* **Task details**: Your answer must be the lines from the first one in the material through the line with "square value of", retyped exactly and with no pictures.

* **Working data**:
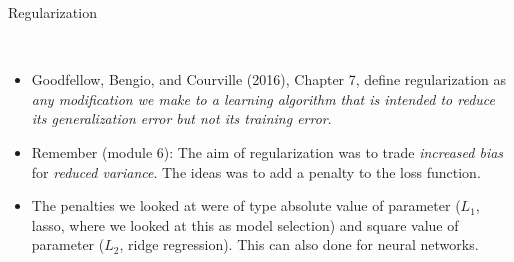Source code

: \documentclass[10pt,ignorenonframetext,]{beamer}
\providecommand{\tightlist}{%
  \setlength{\itemsep}{0pt}\setlength{\parskip}{0pt}}
\begin{document}
\begin{frame}

\begin{block}{Regularization}

\(~\)

\begin{itemize}
\tightlist
\item
  Goodfellow, Bengio, and Courville (2016), Chapter 7, define
  regularization as \emph{any modification we make to a learning
  algorithm that is intended to reduce its generalization error but not
  its training error}.
\end{itemize}

\vspace{2mm}

\begin{itemize}
\tightlist
\item
  Remember (module 6): The aim of regularization was to trade
  \emph{increased bias} for \emph{reduced variance}. The ideas was to
  add a penalty to the loss function.
\end{itemize}

\vspace{2mm}

\begin{itemize}
\tightlist
\item
  The penalties we looked at were of type absolute value of parameter
  (\(L_1\), lasso, where we looked at this as model selection) and
  square value of parameter (\(L_2\), ridge regression). This can also
  done for neural networks.
\end{itemize}

\vspace{2mm}

\end{block}

\end{frame}
\end{document}
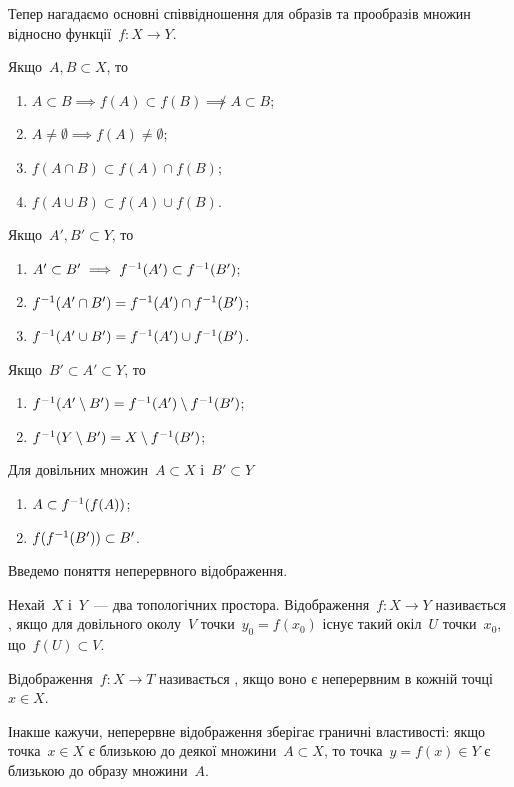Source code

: Тепер нагадаємо основні співвідношення для образів та прообразів множин відносно функції~$f: X \to Y$.

Якщо~$A, B \subset X$, то
\begin{enumerate}
    \item $A \subset B \implies f(A) \subset f(B) \not\implies A \subset B$;
    \item $A \ne \emptyset \implies f(A) \ne \emptyset$;
    \item $f(A \cap B) \subset f(A) \cap f(B)$;
    \item $f(A \cup B) \subset f(A) \cup f(B)$.
\end{enumerate}
Якщо~$A', B' \subset Y$, то
\begin{enumerate}
    \item $A' \subset B' \implies f^{-1}(A') \subset f^{-1}(B')$;
    \item $f^{-1}(A' \cap B') = f^{-1}(A') \cap f^{-1}(B')$;
    \item $f^{-1}(A' \cup B') = f^{-1}(A') \cup f^{-1}(B')$.
\end{enumerate}
Якщо~$B' \subset A' \subset Y$, то
\begin{enumerate}
    \item $f^{-1}(A' \setminus B') = f^{-1}(A') \setminus f^{-1}(B')$;
    \item $f^{-1}(Y \setminus B') = X \setminus f^{-1}(B')$;
\end{enumerate}
Для довільних множин~$A \subset X$ і~$B' \subset Y$
\begin{enumerate}
    \item $A \subset f^{-1}(f(A))$;
    \item $f(f^{-1}(B')) \subset B'$.
\end{enumerate}

Введемо поняття неперервного відображення.

\begin{definition}
    Нехай~$X$ і~$Y$~--- два топологічних простора. Відображення~$f: X \to Y$ називається , якщо для довільного околу~$V$ точки~$y_0 = f(x_0)$ існує такий окіл~$U$ точки~$x_0$, що~$f(U) \subset V$.
\end{definition}

\begin{definition}
    Відображення~$f: X \to T$ називається , якщо воно є неперервним в кожній точці~$x \in X$.
\end{definition}

Інакше кажучи, неперервне відображення зберігає граничні властивості: якщо точка~$x \in X$ є близькою до деякої множини~$A \subset X$, то точка~$y = f(x) \in Y$ є близькою до образу множини~$A$.

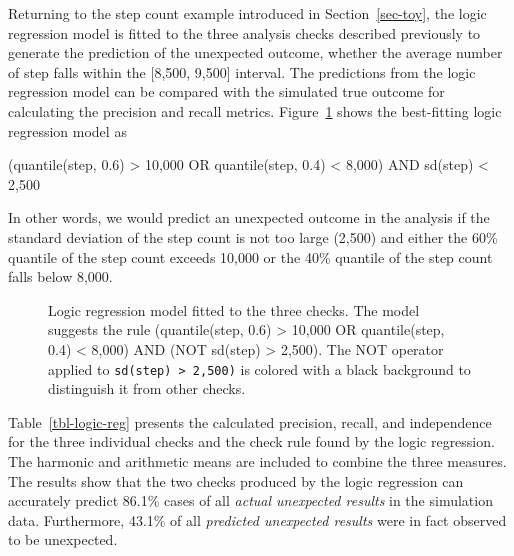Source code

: \documentclass[
  12pt,
]{interact}
\begin{document}
Returning to the step count example introduced in Section~\ref{sec-toy},
the logic regression model is fitted to the three analysis checks
described previously to generate the prediction of the unexpected
outcome, whether the average number of step falls within the {[}8,500,
9,500{]} interval. The predictions from the logic regression model can
be compared with the simulated true outcome for calculating the
precision and recall metrics. Figure~\ref{fig-logic-reg} shows the
best-fitting logic regression model as

(quantile(step, 0.6) \textgreater{} 10,000 OR quantile(step, 0.4)
\textless{} 8,000) AND sd(step) \textless{} 2,500

In other words, we would predict an unexpected outcome in the analysis
if the standard deviation of the step count is not too large (2,500) and
either the 60\% quantile of the step count exceeds 10,000 or the 40\%
quantile of the step count falls below 8,000.

\label{cell-fig-logic-reg}
\begin{figure}[H]


\caption{\label{fig-logic-reg}Logic regression model fitted to the three
checks. The model suggests the rule (quantile(step, 0.6) \textgreater{}
10,000 OR quantile(step, 0.4) \textless{} 8,000) AND (NOT sd(step)
\textgreater{} 2,500). The NOT operator applied to
\texttt{sd(step)\ \textgreater{}\ 2,500)} is colored with a black
background to distinguish it from other checks.}

\end{figure}%

Table~\ref{tbl-logic-reg} presents the calculated precision, recall, and
independence for the three individual checks and the check rule found by
the logic regression. The harmonic and arithmetic means are included to
combine the three measures. The results show that the two checks
produced by the logic regression can accurately predict 86.1\% cases of
all \emph{actual unexpected results} in the simulation data.
Furthermore, 43.1\% of all \emph{predicted unexpected results} were in
fact observed to be unexpected.
\end{document}
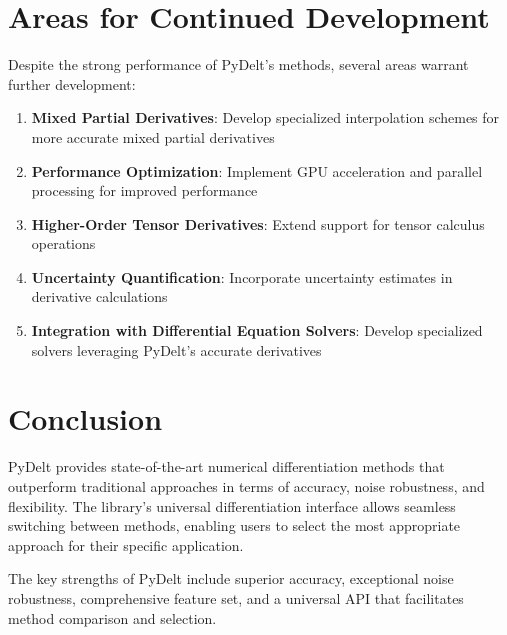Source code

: \documentclass[10pt,journal,compsoc]{IEEEtran}
\begin{document}
\section{Areas for Continued Development}

Despite the strong performance of PyDelt's methods, several areas warrant further development:

\begin{enumerate}
    \item \textbf{Mixed Partial Derivatives}: Develop specialized interpolation schemes for more accurate mixed partial derivatives
    \item \textbf{Performance Optimization}: Implement GPU acceleration and parallel processing for improved performance
    \item \textbf{Higher-Order Tensor Derivatives}: Extend support for tensor calculus operations
    \item \textbf{Uncertainty Quantification}: Incorporate uncertainty estimates in derivative calculations
    \item \textbf{Integration with Differential Equation Solvers}: Develop specialized solvers leveraging PyDelt's accurate derivatives
\end{enumerate}

\section{Conclusion}

PyDelt provides state-of-the-art numerical differentiation methods that outperform traditional approaches in terms of accuracy, noise robustness, and flexibility. The library's universal differentiation interface allows seamless switching between methods, enabling users to select the most appropriate approach for their specific application.

The key strengths of PyDelt include superior accuracy, exceptional noise robustness, comprehensive feature set, and a universal API that facilitates method comparison and selection.
\end{document}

* **Written solution**:
Source code

: \documentclass[10pt,ignorenonframetext,]{beamer}
\providecommand{\tightlist}{%
  \setlength{\itemsep}{0pt}\setlength{\parskip}{0pt}}
\begin{document}
\begin{frame}

\begin{block}{Regularization}

\(~\)

\begin{itemize}
\tightlist
\item
  Goodfellow, Bengio, and Courville (2016), Chapter 7, define
  regularization as \emph{any modification we make to a learning
  algorithm that is intended to reduce its generalization error but not
  its training error}.
\end{itemize}

\vspace{2mm}

\begin{itemize}
\tightlist
\item
  Remember (module 6): The aim of regularization was to trade
  \emph{increased bias} for \emph{reduced variance}. The ideas was to
  add a penalty to the loss function.
\end{itemize}

\vspace{2mm}

\begin{itemize}
\tightlist
\item
  The penalties we looked at were of type absolute value of parameter
  (\(L_1\), lasso, where we looked at this as model selection) and
  square value of parameter (\(L_2\), ridge regression). This can also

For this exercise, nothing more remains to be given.